D.1 Changes from Draft -03

   The changebars in the Postscript and PDF versions of this document
   indicate significant changes from this version.

        o Removed an obsolete reference to a usage in examples which
          wasn't actually used anywhere.

        o Added forward references to remove-location, mail and log, as
          well as location, in the XML syntax as examples of nodes that
          don't have explicit output tags.

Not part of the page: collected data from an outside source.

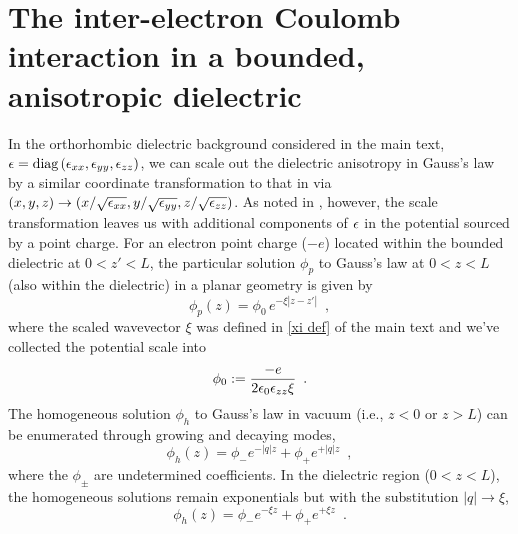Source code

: \section{The inter-electron Coulomb interaction in a bounded, anisotropic dielectric}
\label{appendix: Coulomb}

In the orthorhombic dielectric background considered in the main text, $\epsilon=\text{diag}\,(\epsilon_{xx},\epsilon_{yy},\epsilon_{zz})$, we can scale out the dielectric anisotropy in Gauss's law by a similar coordinate transformation to that in  via $(x,y,z)\to(x/\sqrt{\epsilon_{xx}},y/\sqrt{\epsilon_{yy}},z/\sqrt{\epsilon_{zz}})$.  As noted in \cite{Mele2001,Ivchenko2021}, however, the scale transformation leaves us with additional components of $\epsilon$ in the potential sourced by a point charge.  For an electron point charge ($-e$) located within the bounded dielectric at $0<z'<L$, the particular solution $\phi_p$ to Gauss's law at $0<z<L$ (also within the dielectric) in a planar geometry is given by
\begin{equation}
    \label{app phip def}
    \phi_p(z) = \phi_0 \,e^{-\xi|z-z'|}
    \,\,\,,
\end{equation}
where the scaled wavevector $\xi$ was defined in \eqref{xi def} of the main text and we've collected the potential scale into
\begin{equation}
    \label{app phi0 def}
    \phi_0:= \frac{-e}{2\epsilon_0\epsilon_{zz}\xi}
    \,\,\,.
\end{equation}
The homogeneous solution $\phi_h$ to Gauss's law in vacuum (i.e., $z<0$ or $z>L$) can be enumerated through growing and decaying modes,
\begin{equation}
    \label{app phih vac def}
    \phi_h(z) = \phi_- e^{-|q| z} + \phi_+ e^{+|q| z}
    \,\,\,,
\end{equation}
where the $\phi_{\pm}$ are undetermined coefficients.  In the dielectric region ($0<z<L$), the homogeneous solutions remain exponentials but with the substitution $|q|\to\xi$,
\begin{equation}
    \label{app phih mat def}
    \phi_h(z) = \phi_- e^{-\xi z} + \phi_+ e^{+\xi z}
    \,\,\,.
\end{equation}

        o Made the usage of some terminology more consistent: "output"
          vs. "next node"; "action" vs. "operation" vs. "behavior";
          "sub-actions" and "subactions"; "other operations" and "non-
          call operations" and "non-signalling operations"; "meta-
          information" and "ancillary information."

        o The tel subfield of addresses which come from sip URIs should
          have its visual separators stripped.

        o The default value of the priority value of the location node
          is 1.0.

        o Corrected the media type of a set of URIs to text/uri-list,
          and added a reference to it.

        o Added some wording clarifying how URI-based lookup queries
          work.

        o Corrected the syntax of duration parameter in the examples.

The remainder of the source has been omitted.